Class 1 - solvents that should be avoided
Class 2 - solvents to be limited
Class 3 - solvents with low toxic potential

We are pleased to be able to confirm that no organic solvents are used in the production of the stearic acid we use or in the stearate manufacturing process at JMB. We can therefore confirm that JMB stearates are solvent-free.


No JMB stearates are subject to irradiation and none of the manufacturers of the stearic acid we use for its production themselves use irradiation.

Allergens - Directives 2006/142/EC, 2003/89/EC and 2000/134/EC

Directive 2003/89/EC amends 2000/13/EC and requires, amongst other things, that food products be labelled if they contain any of the allergens listed in Annex IIIa. After 25th November 2005 it becomes unlawful to sell products which do not comply with the Directive. Directive 2006/142/EC further amends 2000/12/EC to add lupins and molluscs to the allergens which have to be declared.
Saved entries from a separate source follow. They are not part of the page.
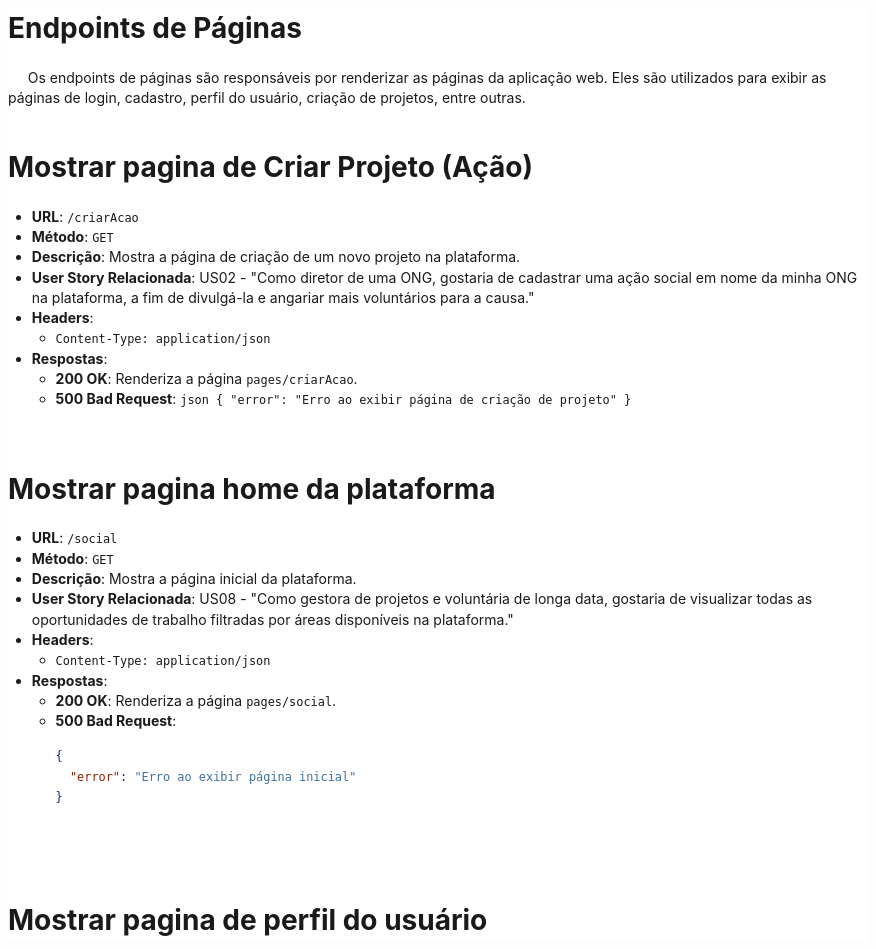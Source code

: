 # Endpoints de Páginas

&nbsp;&nbsp;&nbsp;&nbsp; Os endpoints de páginas são responsáveis por renderizar as páginas da aplicação web. Eles são utilizados para exibir as páginas de login, cadastro, perfil do usuário, criação de projetos, entre outras.

# Mostrar pagina de Criar Projeto (Ação)

- **URL**: `/criarAcao`
- **Método**: `GET`
- **Descrição**: Mostra a página de criação de um novo projeto na plataforma.
- **User Story Relacionada**: US02 - "Como diretor de uma ONG, gostaria de cadastrar uma ação social em nome da minha ONG na plataforma, a fim de divulgá-la e angariar mais voluntários para a causa."
- **Headers**:
  - `Content-Type: application/json`
- **Respostas**:
  - **200 OK**: Renderiza a página `pages/criarAcao`.
  - **500 Bad Request**:
    `json
    {
      "error": "Erro ao exibir página de criação de projeto"
    }
    `
    <br>
    <br>

# Mostrar pagina home da plataforma

- **URL**: `/social`
- **Método**: `GET`
- **Descrição**: Mostra a página inicial da plataforma.
- **User Story Relacionada**: US08 - "Como gestora de projetos e voluntária de longa data, gostaria de visualizar todas as oportunidades de trabalho filtradas por áreas disponíveis na plataforma."
- **Headers**:
  - `Content-Type: application/json`
- **Respostas**:
  - **200 OK**: Renderiza a página `pages/social`.
  - **500 Bad Request**:
    ```json
    {
      "error": "Erro ao exibir página inicial"
    }
    ```

<br>
<br>

# Mostrar pagina de perfil do usuário

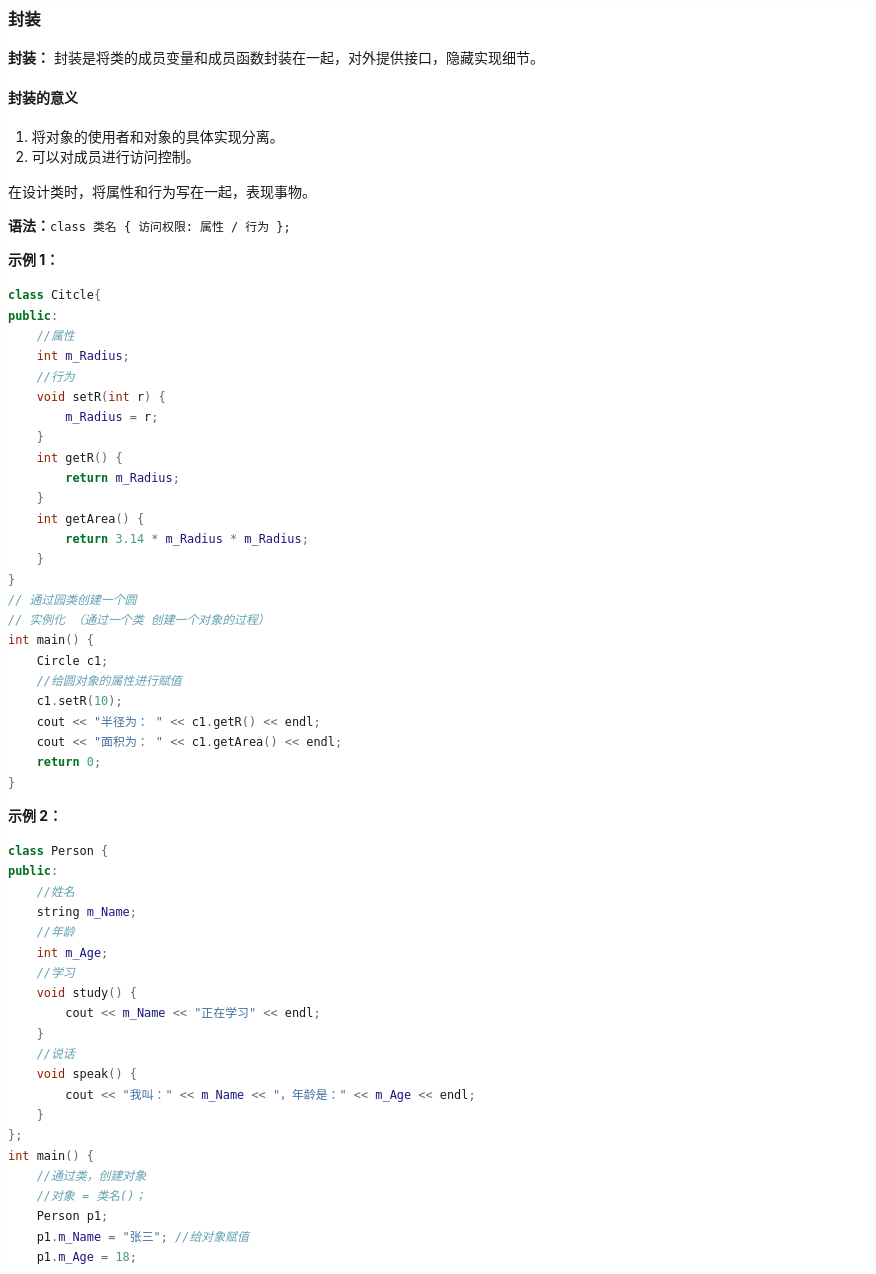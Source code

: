 ### 封装

**封装：** 封装是将类的成员变量和成员函数封装在一起，对外提供接口，隐藏实现细节。

#### 封装的意义

1. 将对象的使用者和对象的具体实现分离。
2. 可以对成员进行访问控制。

在设计类时，将属性和行为写在一起，表现事物。

**语法：**`class 类名 { 访问权限: 属性 / 行为 };`

**示例 1：**

```c++
class Citcle{
public:
    //属性
    int m_Radius;
    //行为
    void setR(int r) {
        m_Radius = r;
    }
    int getR() {
        return m_Radius;
    }
    int getArea() {
        return 3.14 * m_Radius * m_Radius;
    }
}
// 通过园类创建一个圆
// 实例化 （通过一个类 创建一个对象的过程）
int main() {
    Circle c1;
    //给圆对象的属性进行赋值
    c1.setR(10);
    cout << "半径为： " << c1.getR() << endl;
    cout << "面积为： " << c1.getArea() << endl;
    return 0;
}
```

**示例 2：**

```c++
class Person {
public:
    //姓名
    string m_Name;
    //年龄
    int m_Age;
    //学习
    void study() {
        cout << m_Name << "正在学习" << endl;
    }
    //说话
    void speak() {
        cout << "我叫：" << m_Name << "，年龄是：" << m_Age << endl;
    }
};
int main() {
    //通过类，创建对象
    //对象 = 类名()；
    Person p1;
    p1.m_Name = "张三"; //给对象赋值
    p1.m_Age = 18;
```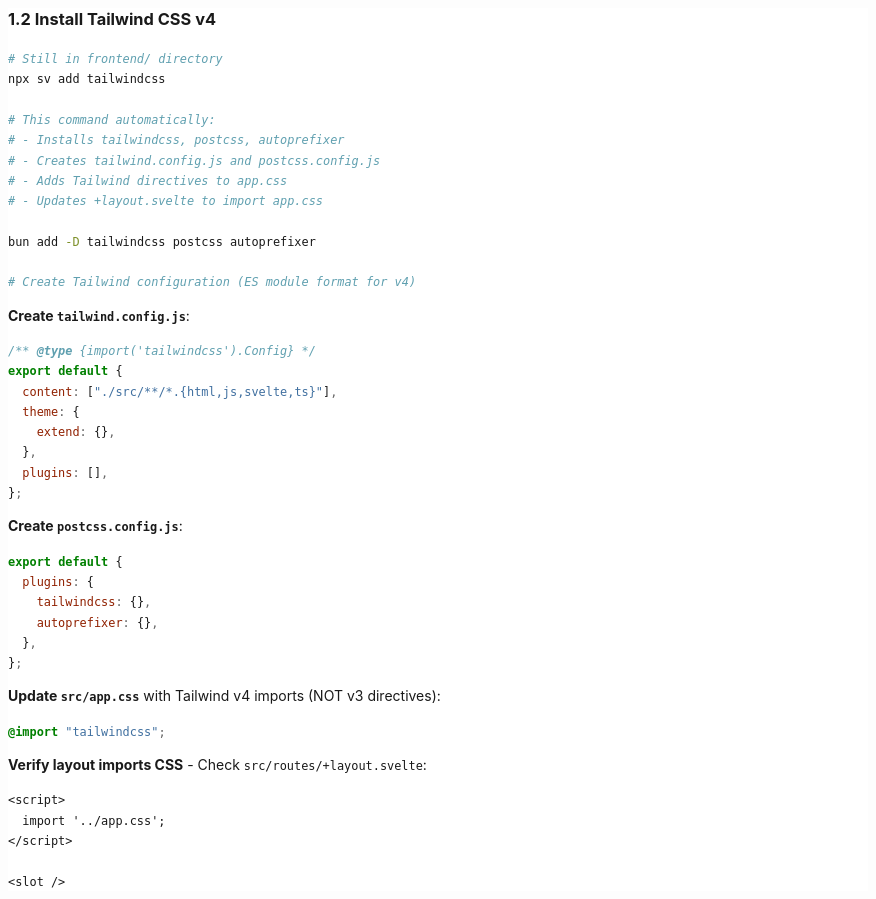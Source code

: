 ### 1.2 Install Tailwind CSS v4

```bash
# Still in frontend/ directory
npx sv add tailwindcss

# This command automatically:
# - Installs tailwindcss, postcss, autoprefixer
# - Creates tailwind.config.js and postcss.config.js
# - Adds Tailwind directives to app.css
# - Updates +layout.svelte to import app.css

bun add -D tailwindcss postcss autoprefixer

# Create Tailwind configuration (ES module format for v4)
```

**Create `tailwind.config.js`**:

```javascript
/** @type {import('tailwindcss').Config} */
export default {
  content: ["./src/**/*.{html,js,svelte,ts}"],
  theme: {
    extend: {},
  },
  plugins: [],
};
```

**Create `postcss.config.js`**:

```javascript
export default {
  plugins: {
    tailwindcss: {},
    autoprefixer: {},
  },
};
```

**Update `src/app.css`** with Tailwind v4 imports (NOT v3 directives):

```css
@import "tailwindcss";
```

**Verify layout imports CSS** - Check `src/routes/+layout.svelte`:

```svelte
<script>
  import '../app.css';
</script>

<slot />
```
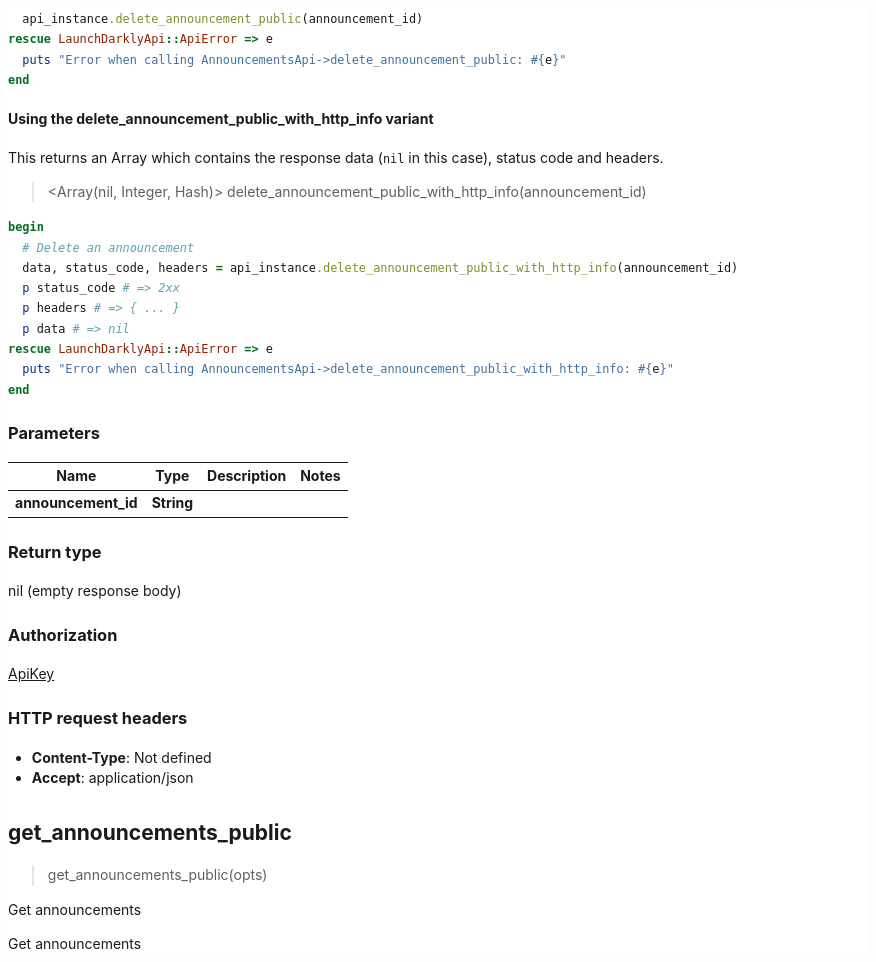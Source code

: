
 ```ruby
  api_instance.delete_announcement_public(announcement_id)
rescue LaunchDarklyApi::ApiError => e
  puts "Error when calling AnnouncementsApi->delete_announcement_public: #{e}"
end
```

#### Using the delete_announcement_public_with_http_info variant

This returns an Array which contains the response data (`nil` in this case), status code and headers.

> <Array(nil, Integer, Hash)> delete_announcement_public_with_http_info(announcement_id)

```ruby
begin
  # Delete an announcement
  data, status_code, headers = api_instance.delete_announcement_public_with_http_info(announcement_id)
  p status_code # => 2xx
  p headers # => { ... }
  p data # => nil
rescue LaunchDarklyApi::ApiError => e
  puts "Error when calling AnnouncementsApi->delete_announcement_public_with_http_info: #{e}"
end
```

### Parameters

| Name | Type | Description | Notes |
| ---- | ---- | ----------- | ----- |
| **announcement_id** | **String** |  |  |

### Return type

nil (empty response body)

### Authorization

[ApiKey](../README.md#ApiKey)

### HTTP request headers

- **Content-Type**: Not defined
- **Accept**: application/json


## get_announcements_public

> <GetAnnouncementsPublic200Response> get_announcements_public(opts)

Get announcements

Get announcements

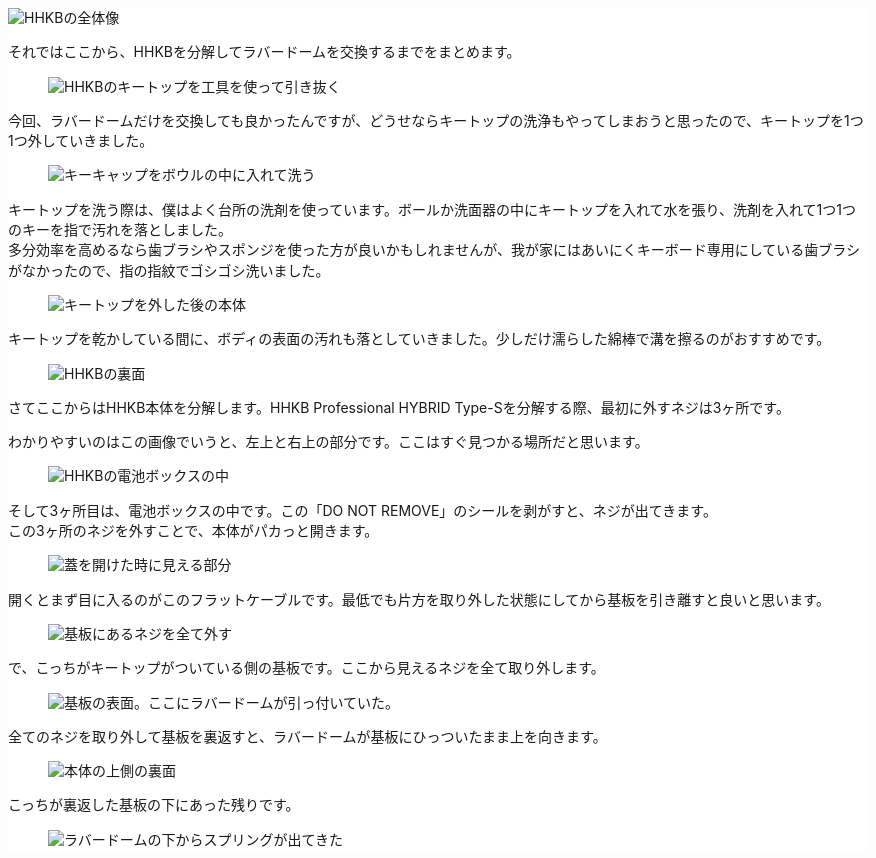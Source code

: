 <img decoding="async" src="/wp-content/uploads/2021/12/IMG_3120.jpeg" alt="HHKBの全体像" /> </figure> 

それではここから、HHKBを分解してラバードームを交換するまでをまとめます。
<figure class="wp-block-image">

<img decoding="async" src="/wp-content/uploads/2021/12/IMG_3121.jpeg" alt="HHKBのキートップを工具を使って引き抜く" /> </figure> 

今回、ラバードームだけを交換しても良かったんですが、どうせならキートップの洗浄もやってしまおうと思ったので、キートップを1つ1つ外していきました。
<figure class="wp-block-image">

<img decoding="async" src="/wp-content/uploads/2021/12/IMG_3122-1.jpeg" alt="キーキャップをボウルの中に入れて洗う" /> </figure> 

キートップを洗う際は、僕はよく台所の洗剤を使っています。ボールか洗面器の中にキートップを入れて水を張り、洗剤を入れて1つ1つのキーを指で汚れを落としました。  
多分効率を高めるなら歯ブラシやスポンジを使った方が良いかもしれませんが、我が家にはあいにくキーボード専用にしている歯ブラシがなかったので、指の指紋でゴシゴシ洗いました。
<figure class="wp-block-image">

<img decoding="async" src="/wp-content/uploads/2021/12/IMG_3123-1.jpeg" alt="キートップを外した後の本体" /> </figure> 

キートップを乾かしている間に、ボディの表面の汚れも落としていきました。少しだけ濡らした綿棒で溝を擦るのがおすすめです。
<figure class="wp-block-image">

<img decoding="async" src="/wp-content/uploads/2021/12/IMG_3125.jpeg" alt="HHKBの裏面" /> </figure> 

さてここからはHHKB本体を分解します。HHKB Professional HYBRID Type-Sを分解する際、最初に外すネジは3ヶ所です。

わかりやすいのはこの画像でいうと、左上と右上の部分です。ここはすぐ見つかる場所だと思います。
<figure class="wp-block-image">

<img decoding="async" src="/wp-content/uploads/2021/12/IMG_3126.jpeg" alt="HHKBの電池ボックスの中" /> </figure> 

そして3ヶ所目は、電池ボックスの中です。この「DO NOT REMOVE」のシールを剥がすと、ネジが出てきます。  
この3ヶ所のネジを外すことで、本体がパカっと開きます。
<figure class="wp-block-image">

<img decoding="async" src="/wp-content/uploads/2021/12/IMG_3127-1.jpeg" alt="蓋を開けた時に見える部分" /> </figure> 

開くとまず目に入るのがこのフラットケーブルです。最低でも片方を取り外した状態にしてから基板を引き離すと良いと思います。
<figure class="wp-block-image">

<img decoding="async" src="/wp-content/uploads/2021/12/IMG_3128.jpeg" alt="基板にあるネジを全て外す" /> </figure> 

で、こっちがキートップがついている側の基板です。ここから見えるネジを全て取り外します。
<figure class="wp-block-image">

<img decoding="async" src="/wp-content/uploads/2021/12/IMG_3132.jpeg" alt="基板の表面。ここにラバードームが引っ付いていた。" /> </figure> 

全てのネジを取り外して基板を裏返すと、ラバードームが基板にひっついたまま上を向きます。
<figure class="wp-block-image">

<img decoding="async" src="/wp-content/uploads/2021/12/IMG_3130-1.jpeg" alt="本体の上側の裏面" /> </figure> 

こっちが裏返した基板の下にあった残りです。
<figure class="wp-block-image">

<img decoding="async" src="/wp-content/uploads/2021/12/IMG_3138.jpeg" alt="ラバードームの下からスプリングが出てきた" /> </figure> 
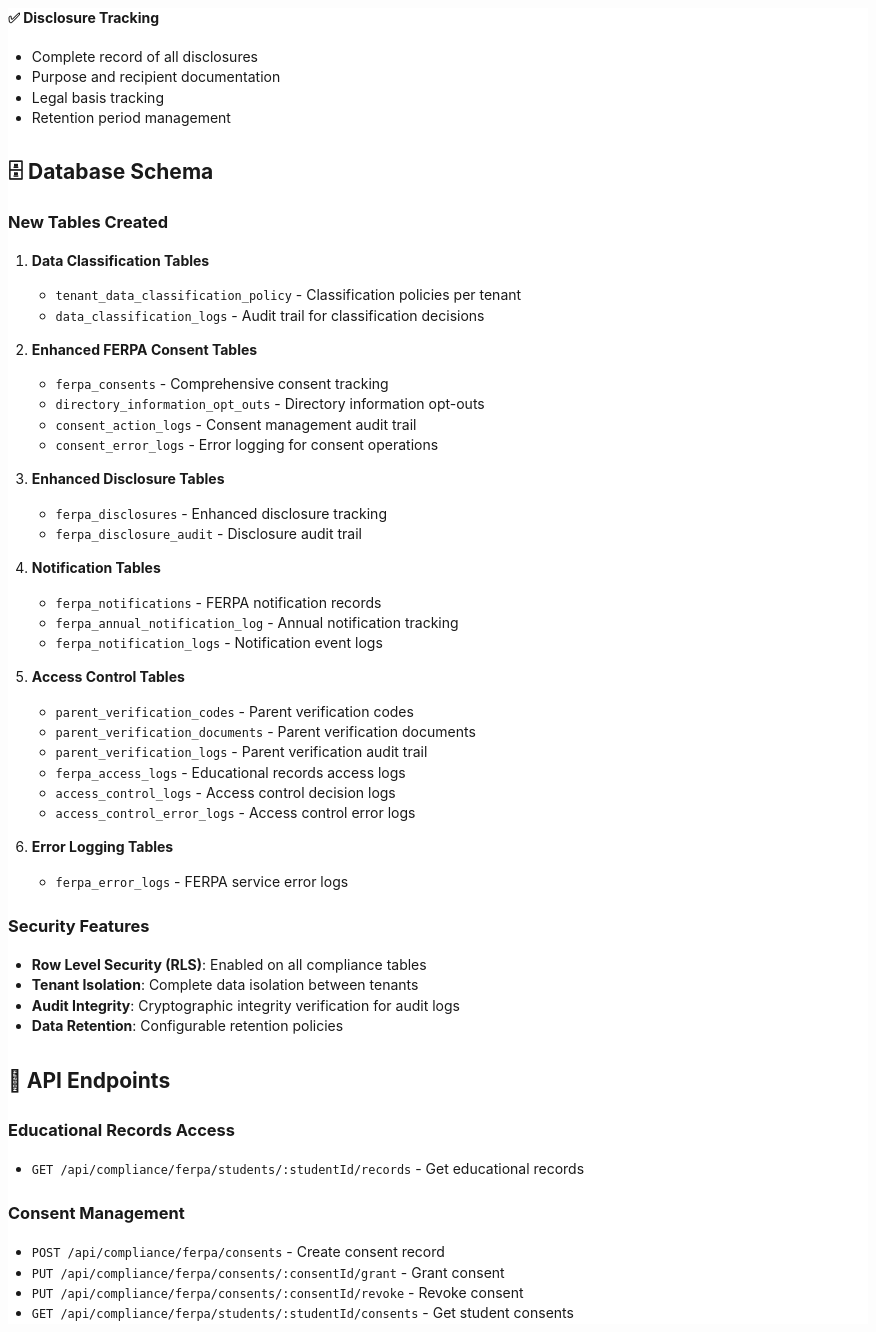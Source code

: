 #### ✅ Disclosure Tracking
- Complete record of all disclosures
- Purpose and recipient documentation
- Legal basis tracking
- Retention period management

## 🗄️ Database Schema

### New Tables Created

1. **Data Classification Tables**
   - `tenant_data_classification_policy` - Classification policies per tenant
   - `data_classification_logs` - Audit trail for classification decisions

2. **Enhanced FERPA Consent Tables**
   - `ferpa_consents` - Comprehensive consent tracking
   - `directory_information_opt_outs` - Directory information opt-outs
   - `consent_action_logs` - Consent management audit trail
   - `consent_error_logs` - Error logging for consent operations

3. **Enhanced Disclosure Tables**
   - `ferpa_disclosures` - Enhanced disclosure tracking
   - `ferpa_disclosure_audit` - Disclosure audit trail

4. **Notification Tables**
   - `ferpa_notifications` - FERPA notification records
   - `ferpa_annual_notification_log` - Annual notification tracking
   - `ferpa_notification_logs` - Notification event logs

5. **Access Control Tables**
   - `parent_verification_codes` - Parent verification codes
   - `parent_verification_documents` - Parent verification documents
   - `parent_verification_logs` - Parent verification audit trail
   - `ferpa_access_logs` - Educational records access logs
   - `access_control_logs` - Access control decision logs
   - `access_control_error_logs` - Access control error logs

6. **Error Logging Tables**
   - `ferpa_error_logs` - FERPA service error logs

### Security Features
- **Row Level Security (RLS)**: Enabled on all compliance tables
- **Tenant Isolation**: Complete data isolation between tenants
- **Audit Integrity**: Cryptographic integrity verification for audit logs
- **Data Retention**: Configurable retention policies

## 🔧 API Endpoints

### Educational Records Access
- `GET /api/compliance/ferpa/students/:studentId/records` - Get educational records

### Consent Management
- `POST /api/compliance/ferpa/consents` - Create consent record
- `PUT /api/compliance/ferpa/consents/:consentId/grant` - Grant consent
- `PUT /api/compliance/ferpa/consents/:consentId/revoke` - Revoke consent
- `GET /api/compliance/ferpa/students/:studentId/consents` - Get student consents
We can supply a copy of any of the Directives in electronic form on request.

We can confirm that no JMB stearate contains any of the allergens mentioned in the updated Annex IIIa list: these are as follows:

  • cereals containing gluten (ie wheat, rye, barley, oats, spelt, kamut or their hybridised strains) and products thereof
  • crustaceans and products thereof
  • eggs and products thereof
  • fish and products thereof
  • peanuts and products thereof
  • soybeans and products thereof
  • milk and products thereof (including lactose)
  • nuts ie almonds, hazelnuts, walnuts, cashews, pecan, brazil, pistachio, macadamia, Queensland and products thereof
  • celery and products thereof
  • mustard and products thereof
  • sesame seeds and products thereof
  • sulphur dioxide and sulphites at concentrations of more than 10 mg/kg or 10 mg/litre (expressed as SO2)
  • lupins (added by 2006/12/EC)
  • molluscs (added by 2006/12/EC)

Erucic Acid

Recently-published EU Regulation 696/2014 set limits for the maximum levels of erucic acid permitted in oils and fats and foods containing oils and fats. Although stearates don't fall into the category 'oils and fats', we thought it wise to investigate the matter. We have been advised by our stearic acid suppliers that erucic acd is not present in their material and there are no concerns about this substance.

Please note that this statement does not apply to Zinc Stearate.